2012-03-11 14:21:59 | 政治
■日本中が「あれから1年」と呟きながら過ごす日が巡って来ました。関東地方は冷たい雨を気まぐれに落とし続けていた雲が切れて、悲しい記念日のために僅かでも日差しを贈ってくれたかと、天の慈愛が鎮魂の心を穏やかに包み込むかのような空模様になりました。空のもっと上の方では3月7日に巨大な太陽フレアが発生して地球の磁気圏で磁気嵐が荒れ狂うかも?と心配されていましたが、幸いにも全地球測位システム(GPS)などの衛星システムに障害は起こらず、通常よりも低緯度の地域でもオーロラが観測されたと天文ファンには嬉しいオマケが付いて太陽風は収束したようです。1年前に大津波が襲って長大な防潮堤を破り多くの町を壊滅させた上に「絶対に安全だった」原子力発電所をぶっ壊してしまったその1年後に、太陽からの強烈な磁気が宇宙の津波のように押し寄せて各種のIT機器を狂わせるような宇宙災害が起こらなずに済んで何よりでありました。

■何の顔(かんばせ)あってか、一向に進まぬ震災からの復興を横目に民主党政権は追悼式を主催するのだそうですなあ。心臓バイパス手術を無事に終えられてリハビリ中の天皇陛下が強く希望されて件の追悼式に参列される由。同席する野田ドジョウ総理を筆頭に名前だけの三権の長、その後ろに金魚のウンコ同然に居流れる民主党議員の面々は、陛下の病状に対して何の責任も感じていないのでしょうか?震災・津波・原発事故の発生直後から、両陛下が御高齢かつ万全の体調でもなかったはずなのに3月30日の東京都武道館に避難していた被災者の皆さんへのお見舞いから始まって4箇月もの間、岩手、宮城、福島、栃木、茨城、千葉、東京、埼玉の8都県に散らばる避難所をお回りになったのは、もしかすると現政権の無能無策ぶりに失望しておられたからなのかも知れないのに……。

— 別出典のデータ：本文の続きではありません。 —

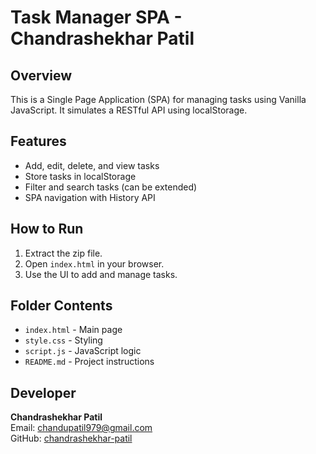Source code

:# Task Manager SPA - Chandrashekhar Patil

## Overview
This is a Single Page Application (SPA) for managing tasks using Vanilla JavaScript. It simulates a RESTful API using localStorage.

## Features
- Add, edit, delete, and view tasks
- Store tasks in localStorage
- Filter and search tasks (can be extended)
- SPA navigation with History API

## How to Run
1. Extract the zip file.
2. Open `index.html` in your browser.
3. Use the UI to add and manage tasks.

## Folder Contents
- `index.html` - Main page
- `style.css` - Styling
- `script.js` - JavaScript logic
- `README.md` - Project instructions

## Developer
**Chandrashekhar Patil**  
Email: chandupatil979@gmail.com  
GitHub: [chandrashekhar-patil](https://github.com/chandrashekhar-patil)
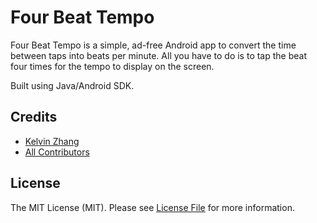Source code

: # Four Beat Tempo

Four Beat Tempo is a simple, ad-free Android app to convert the time between taps into beats per minute. All you have to do is to tap the beat four times for the tempo to display on the screen.

Built using Java/Android SDK.

## Credits

- [Kelvin Zhang](https://github.com/kz)
- [All Contributors](link-contributors)

## License

The MIT License (MIT). Please see [License File](LICENSE.md) for more information.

■もれ伝わるところによりますと昨年3月11日、皇居内での御公務を終えられた後、宮殿の執務室に入られた直後に震災に遭われた陛下は、執務を中断することなく各地の被害状況を知ろうと努められ、翌12日には羽毛田信吾宮内庁長官を通して菅アルイミ首相に「被災者と災害に対処している人々へのお気持ちを」お伝えになった由。当の菅アルイミ前首相はと言えば、外国人からの怪しげな政治献金問題を追及されてシドロモドロの答弁を繰り返していた最中に、大震災が起こり原発がメルトダウンしたのをモッケの幸い、渡りに船と大いに利用して献金疑惑など無かったかのように獅子奮迅の大活躍で震災・原発事故への対応を大混乱に陥れ、国民を見棄て日本国を滅亡の縁に追い込んで行ったのでありました。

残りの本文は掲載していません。